*Work to complete*. The material must be repeated exactly, with every line intact.

*Supplied material*.
———

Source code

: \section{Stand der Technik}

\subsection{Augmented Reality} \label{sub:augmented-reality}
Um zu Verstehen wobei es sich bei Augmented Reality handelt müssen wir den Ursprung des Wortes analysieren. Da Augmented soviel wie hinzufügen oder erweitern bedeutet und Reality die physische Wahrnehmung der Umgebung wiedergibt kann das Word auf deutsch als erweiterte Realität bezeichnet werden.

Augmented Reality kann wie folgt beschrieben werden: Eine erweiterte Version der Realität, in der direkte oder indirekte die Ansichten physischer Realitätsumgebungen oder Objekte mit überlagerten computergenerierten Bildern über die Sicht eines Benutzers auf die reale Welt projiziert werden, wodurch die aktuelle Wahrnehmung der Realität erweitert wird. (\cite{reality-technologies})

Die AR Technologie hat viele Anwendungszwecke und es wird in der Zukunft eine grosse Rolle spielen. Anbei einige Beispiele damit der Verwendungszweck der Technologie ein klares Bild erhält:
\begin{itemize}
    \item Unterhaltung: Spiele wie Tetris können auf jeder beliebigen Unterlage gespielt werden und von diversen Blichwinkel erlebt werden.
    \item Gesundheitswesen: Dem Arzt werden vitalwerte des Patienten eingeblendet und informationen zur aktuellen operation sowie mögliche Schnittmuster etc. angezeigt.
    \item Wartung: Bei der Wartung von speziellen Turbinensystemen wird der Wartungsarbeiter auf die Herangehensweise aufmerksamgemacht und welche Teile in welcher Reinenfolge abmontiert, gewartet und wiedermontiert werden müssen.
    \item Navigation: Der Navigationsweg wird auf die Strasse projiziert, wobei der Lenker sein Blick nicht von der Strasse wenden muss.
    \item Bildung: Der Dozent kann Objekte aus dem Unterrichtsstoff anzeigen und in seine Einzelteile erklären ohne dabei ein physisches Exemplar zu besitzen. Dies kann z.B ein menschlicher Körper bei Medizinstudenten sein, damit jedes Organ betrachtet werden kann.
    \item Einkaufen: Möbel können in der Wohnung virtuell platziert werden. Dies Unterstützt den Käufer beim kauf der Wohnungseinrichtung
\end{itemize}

———

*Answer to the exercise*.
Source code

: \section{Stand der Technik}

\subsection{Augmented Reality} \label{sub:augmented-reality}
Um zu Verstehen wobei es sich bei Augmented Reality handelt müssen wir den Ursprung des Wortes analysieren. Da Augmented soviel wie hinzufügen oder erweitern bedeutet und Reality die physische Wahrnehmung der Umgebung wiedergibt kann das Word auf deutsch als erweiterte Realität bezeichnet werden.

Augmented Reality kann wie folgt beschrieben werden: Eine erweiterte Version der Realität, in der direkte oder indirekte die Ansichten physischer Realitätsumgebungen oder Objekte mit überlagerten computergenerierten Bildern über die Sicht eines Benutzers auf die reale Welt projiziert werden, wodurch die aktuelle Wahrnehmung der Realität erweitert wird. (\cite{reality-technologies})

Die AR Technologie hat viele Anwendungszwecke und es wird in der Zukunft eine grosse Rolle spielen. Anbei einige Beispiele damit der Verwendungszweck der Technologie ein klares Bild erhält:
\begin{itemize}
    \item Unterhaltung: Spiele wie Tetris können auf jeder beliebigen Unterlage gespielt werden und von diversen Blichwinkel erlebt werden.
    \item Gesundheitswesen: Dem Arzt werden vitalwerte des Patienten eingeblendet und informationen zur aktuellen operation sowie mögliche Schnittmuster etc. angezeigt.
    \item Wartung: Bei der Wartung von speziellen Turbinensystemen wird der Wartungsarbeiter auf die Herangehensweise aufmerksamgemacht und welche Teile in welcher Reinenfolge abmontiert, gewartet und wiedermontiert werden müssen.
    \item Navigation: Der Navigationsweg wird auf die Strasse projiziert, wobei der Lenker sein Blick nicht von der Strasse wenden muss.
    \item Bildung: Der Dozent kann Objekte aus dem Unterrichtsstoff anzeigen und in seine Einzelteile erklären ohne dabei ein physisches Exemplar zu besitzen. Dies kann z.B ein menschlicher Körper bei Medizinstudenten sein, damit jedes Organ betrachtet werden kann.
    \item Einkaufen: Möbel können in der Wohnung virtuell platziert werden. Dies Unterstützt den Käufer beim kauf der Wohnungseinrichtung
\end{itemize}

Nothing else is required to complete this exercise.